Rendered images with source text
※
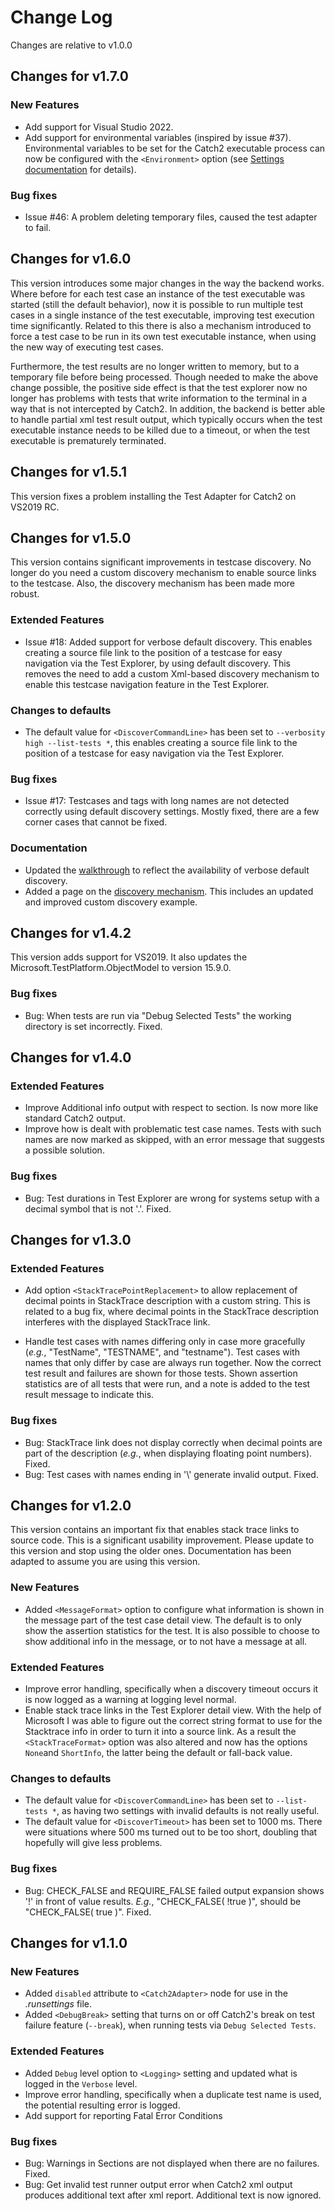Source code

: # Change Log

Changes are relative to v1.0.0

## Changes for v1.7.0

### New Features

- Add support for Visual Studio 2022.
- Add support for environmental variables (inspired by issue #37). Environmental variables to be set for the Catch2 executable process can now be configured with the `<Environment>` option (see [Settings documentation](Settings.md#environment) for details).

### Bug fixes

- Issue #46: A problem deleting temporary files, caused the test adapter to fail.

## Changes for v1.6.0

This version introduces some major changes in the way the backend works. Where before for each test case an instance of the test executable was started (still the default behavior), now it is possible to run multiple test cases in a single instance of the test executable, improving test execution time significantly. Related to this there is also a mechanism introduced to force a test case to be run in its own test executable instance, when using the new way of executing test cases.

Furthermore, the test results are no longer written to memory, but to a temporary file before being processed. Though needed to make the above change possible, the positive side effect is that the test explorer now no longer has problems with tests that write information to the terminal in a way that is not intercepted by Catch2. In addition, the backend is better able to handle partial xml test result output, which typically occurs when the test executable instance needs to be killed due to a timeout, or when the test executable is prematurely terminated.

## Changes for v1.5.1

This version fixes a problem installing the Test Adapter for Catch2 on VS2019 RC.

## Changes for v1.5.0

This version contains significant improvements in testcase discovery. No longer do you need a custom discovery mechanism to enable source links to the testcase. Also, the discovery mechanism has been made more robust.

### Extended Features

- Issue #18: Added support for verbose default discovery. This enables creating a source file link to the position of a testcase for easy navigation via the Test Explorer, by using default discovery. This removes the need to add a custom Xml-based discovery mechanism to enable this testcase navigation feature in the Test Explorer.

### Changes to defaults

- The default value for `<DiscoverCommandLine>` has been set to `--verbosity high --list-tests *`, this enables creating a source file link to the position of a testcase for easy navigation via the Test Explorer.

### Bug fixes

- Issue #17: Testcases and tags with long names are not detected correctly using default discovery settings. Mostly fixed, there are a few corner cases that cannot be fixed.

### Documentation

- Updated the [walkthrough](Walkthrough.md) to reflect the availability of verbose default discovery.
- Added a page on the [discovery mechanism](Discovery.md). This includes an updated and improved custom discovery example.

## Changes for v1.4.2

This version adds support for VS2019. It also updates the Microsoft.TestPlatform.ObjectModel to version 15.9.0.

### Bug fixes

- Bug: When tests are run via "Debug Selected Tests" the working directory is set incorrectly. Fixed.

## Changes for v1.4.0

### Extended Features

- Improve Additional info output with respect to section. Is now more like standard Catch2 output.
- Improve how is dealt with problematic test case names. Tests with such names are now marked as skipped, with an error message that suggests a possible solution.  

### Bug fixes

- Bug: Test durations in Test Explorer are wrong for systems setup with a decimal symbol that is not '.'. Fixed.

## Changes for v1.3.0

### Extended Features

- Add option `<StackTracePointReplacement>` to allow replacement of decimal points in StackTrace description with a custom string. This is related to a bug fix, where decimal points in the StackTrace description interferes with the displayed StackTrace link.

- Handle test cases with names differing only in case more gracefully (_e.g._, "TestName", "TESTNAME", and "testname"). Test cases with names that only differ by case are always run together. Now the correct test result and failures are shown for those tests. Shown assertion statistics are of all tests that were run, and a note is added to the test result message to indicate this.

### Bug fixes

- Bug: StackTrace link does not display correctly when decimal points are part of the description (_e.g._, when displaying floating point numbers). Fixed.
- Bug: Test cases with names ending in '\\' generate invalid output. Fixed.

## Changes for v1.2.0

This version contains an important fix that enables stack trace links to source code. This is a significant usability improvement. Please update to this version and stop using the older ones. Documentation has been adapted to assume you are using this version.

### New Features

- Added `<MessageFormat>` option to configure what information is shown in the message part of the test case detail view. The default is to only show the assertion statistics for the test. It is also possible to choose to show additional info in the message, or to not have a message at all.

### Extended Features

- Improve error handling, specifically when a discovery timeout occurs it is now logged as a warning at logging level normal.
- Enable stack trace links in the Test Explorer detail view. With the help of Microsoft I was able to figure out the correct string format to use for the Stacktrace info in order to turn it into a source link. As a result the `<StackTraceFormat>` option was also altered and now has the options `None`and `ShortInfo`, the latter being the default or fall-back value.

### Changes to defaults

- The default value for `<DiscoverCommandLine>` has been set to `--list-tests *`, as having two settings with invalid defaults is not really useful.
- The default value for `<DiscoverTimeout>` has been set to 1000 ms. There were situations where 500 ms turned out to be too short, doubling that hopefully will give less problems.

### Bug fixes

- Bug: CHECK_FALSE and REQUIRE_FALSE failed output expansion shows '!' in front of value results. _E.g._, "CHECK_FALSE( !true )", should be "CHECK_FALSE( true )". Fixed.

## Changes for v1.1.0

### New Features

- Added `disabled` attribute to `<Catch2Adapter>` node for use in the _.runsettings_ file.
- Added `<DebugBreak>` setting that turns on or off Catch2's break on test failure feature (`--break`), when running tests via `Debug Selected Tests`.

### Extended Features

 - Added `Debug` level option to `<Logging>` setting and updated what is logged in the `Verbose` level.
 - Improve error handling, specifically when a duplicate test name is used, the potential resulting error is logged.
 - Add support for reporting Fatal Error Conditions

 ### Bug fixes

 - Bug: Warnings in Sections are not displayed when there are no failures. Fixed.
 - Bug: Get invalid test runner output error when Catch2 xml output produces additional text after xml report. Additional text is now ignored.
※
Exercise brief
Copy the entries above exactly, but only from the line holding "## Changes for v1.5.0" through the line holding "- Updated the", both included.

Written answer
## Changes for v1.5.0

This version contains significant improvements in testcase discovery. No longer do you need a custom discovery mechanism to enable source links to the testcase. Also, the discovery mechanism has been made more robust.

### Extended Features

- Issue #18: Added support for verbose default discovery. This enables creating a source file link to the position of a testcase for easy navigation via the Test Explorer, by using default discovery. This removes the need to add a custom Xml-based discovery mechanism to enable this testcase navigation feature in the Test Explorer.

### Changes to defaults

- The default value for `<DiscoverCommandLine>` has been set to `--verbosity high --list-tests *`, this enables creating a source file link to the position of a testcase for easy navigation via the Test Explorer.

### Bug fixes

- Issue #17: Testcases and tags with long names are not detected correctly using default discovery settings. Mostly fixed, there are a few corner cases that cannot be fixed.

### Documentation

- Updated the [walkthrough](Walkthrough.md) to reflect the availability of verbose default discovery.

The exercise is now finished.